TASK PROMPT |
Take every line containing "class" out of the records.

PROVIDED RECORDS |
····················

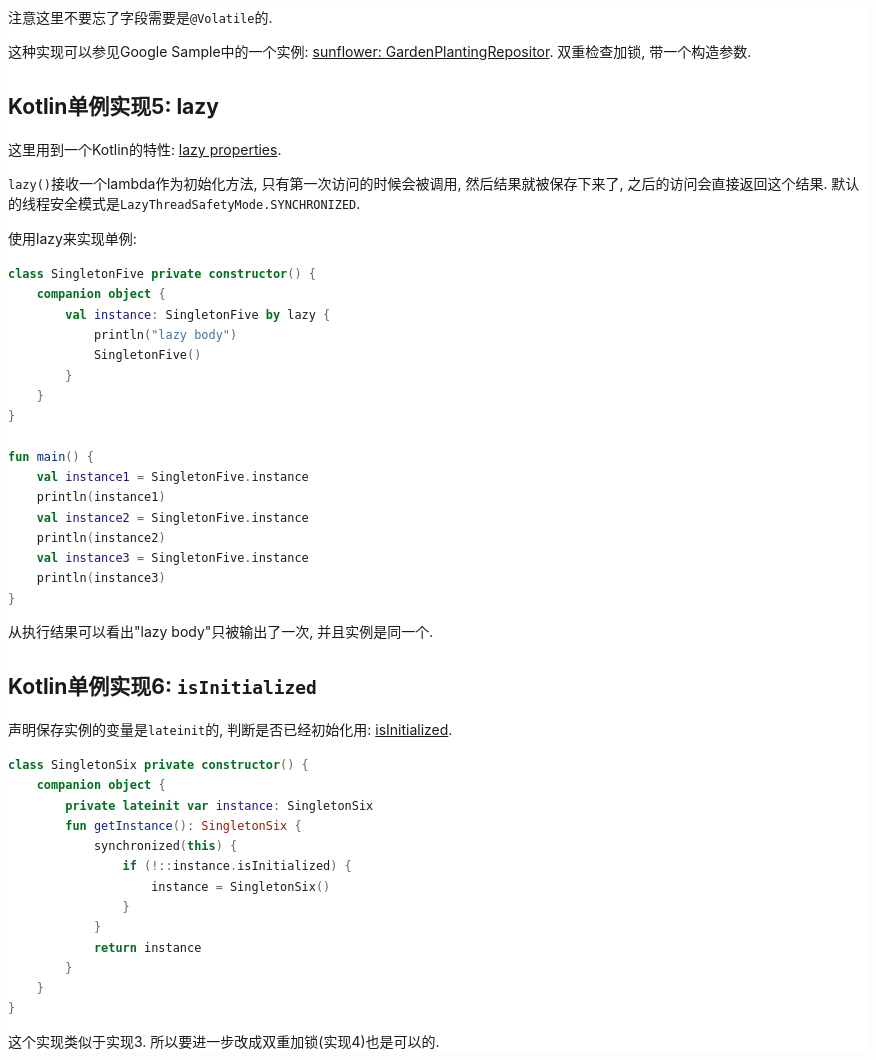注意这里不要忘了字段需要是`@Volatile`的.

这种实现可以参见Google Sample中的一个实例:
[sunflower: GardenPlantingRepositor](https://github.com/googlesamples/android-sunflower/blob/master/app/src/main/java/com/google/samples/apps/sunflower/data/GardenPlantingRepository.kt).
双重检查加锁, 带一个构造参数.

## Kotlin单例实现5: lazy
这里用到一个Kotlin的特性:
[lazy properties](https://kotlinlang.org/docs/reference/delegated-properties.html).

`lazy()`接收一个lambda作为初始化方法, 只有第一次访问的时候会被调用, 然后结果就被保存下来了, 之后的访问会直接返回这个结果. 默认的线程安全模式是`LazyThreadSafetyMode.SYNCHRONIZED`.

使用lazy来实现单例:
```kotlin
class SingletonFive private constructor() {
    companion object {
        val instance: SingletonFive by lazy {
            println("lazy body")
            SingletonFive()
        }
    }
}

fun main() {
    val instance1 = SingletonFive.instance
    println(instance1)
    val instance2 = SingletonFive.instance
    println(instance2)
    val instance3 = SingletonFive.instance
    println(instance3)
}
```
从执行结果可以看出"lazy body"只被输出了一次, 并且实例是同一个.

## Kotlin单例实现6: `isInitialized`
声明保存实例的变量是`lateinit`的, 判断是否已经初始化用: [isInitialized](https://kotlinlang.org/api/latest/jvm/stdlib/kotlin/is-initialized.html).

```kotlin
class SingletonSix private constructor() {
    companion object {
        private lateinit var instance: SingletonSix
        fun getInstance(): SingletonSix {
            synchronized(this) {
                if (!::instance.isInitialized) {
                    instance = SingletonSix()
                }
            }
            return instance
        }
    }
}
```
这个实现类似于实现3.
所以要进一步改成双重加锁(实现4)也是可以的.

····················

EXERCISE RESULT |
class SingletonFive private constructor() {
class SingletonSix private constructor() {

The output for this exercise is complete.